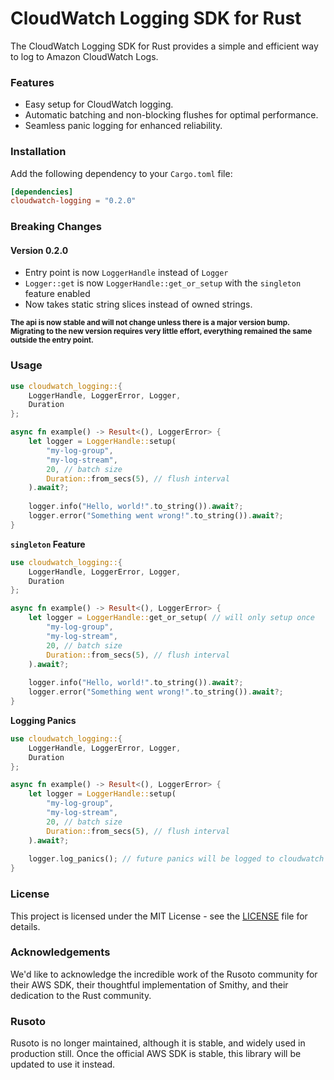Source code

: # CloudWatch Logging SDK for Rust

The CloudWatch Logging SDK for Rust provides a simple and efficient way to log to Amazon CloudWatch Logs.

### Features

- Easy setup for CloudWatch logging.
- Automatic batching and non-blocking flushes for optimal performance.
- Seamless panic logging for enhanced reliability.

### Installation

Add the following dependency to your `Cargo.toml` file:

```toml
[dependencies]
cloudwatch-logging = "0.2.0"
```

### Breaking Changes

#### Version 0.2.0

- Entry point is now `LoggerHandle` instead of `Logger`
- `Logger::get` is now `LoggerHandle::get_or_setup` with the `singleton` feature enabled
- Now takes static string slices instead of owned strings.

<sub>**The api is now stable and will not change unless there is a major version bump. Migrating to the new version
requires very little effort, everything remained the same outside the entry point.**</sub>

### Usage
```rust
use cloudwatch_logging::{
    LoggerHandle, LoggerError, Logger,
    Duration
};

async fn example() -> Result<(), LoggerError> {
    let logger = LoggerHandle::setup(
        "my-log-group",
        "my-log-stream",
        20, // batch size
        Duration::from_secs(5), // flush interval
    ).await?;
    
    logger.info("Hello, world!".to_string()).await?;
    logger.error("Something went wrong!".to_string()).await?;
}
```

**`singleton` Feature**
```rust
use cloudwatch_logging::{
    LoggerHandle, LoggerError, Logger,
    Duration
};

async fn example() -> Result<(), LoggerError> {
    let logger = LoggerHandle::get_or_setup( // will only setup once
        "my-log-group",
        "my-log-stream",
        20, // batch size
        Duration::from_secs(5), // flush interval
    ).await?;
    
    logger.info("Hello, world!".to_string()).await?;
    logger.error("Something went wrong!".to_string()).await?;
}
```

**Logging Panics**

```rust
use cloudwatch_logging::{
    LoggerHandle, LoggerError, Logger,
    Duration
};

async fn example() -> Result<(), LoggerError> {
    let logger = LoggerHandle::setup(
        "my-log-group",
        "my-log-stream",
        20, // batch size
        Duration::from_secs(5), // flush interval
    ).await?;
    
    logger.log_panics(); // future panics will be logged to cloudwatch
}
```

### License
This project is licensed under the MIT License - see the [LICENSE](LICENSE) file for details.

### Acknowledgements
We'd like to acknowledge the incredible work of the Rusoto community for their AWS SDK, their thoughtful implementation
of Smithy, and their dedication to the Rust community. 

### Rusoto
Rusoto is no longer maintained, although it is stable, and widely used in production still. Once the official AWS SDK
is stable, this library will be updated to use it instead.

* **REQUIRED WORK**: Nothing but the lines from the one containing "This project is" through the final line of the listing above belongs in the answer; set them down exactly.

* **RESPONSE TO THE TASK**:
This project is licensed under the MIT License - see the [LICENSE](LICENSE) file for details.

### Acknowledgements
We'd like to acknowledge the incredible work of the Rusoto community for their AWS SDK, their thoughtful implementation
of Smithy, and their dedication to the Rust community. 

### Rusoto
Rusoto is no longer maintained, although it is stable, and widely used in production still. Once the official AWS SDK
is stable, this library will be updated to use it instead.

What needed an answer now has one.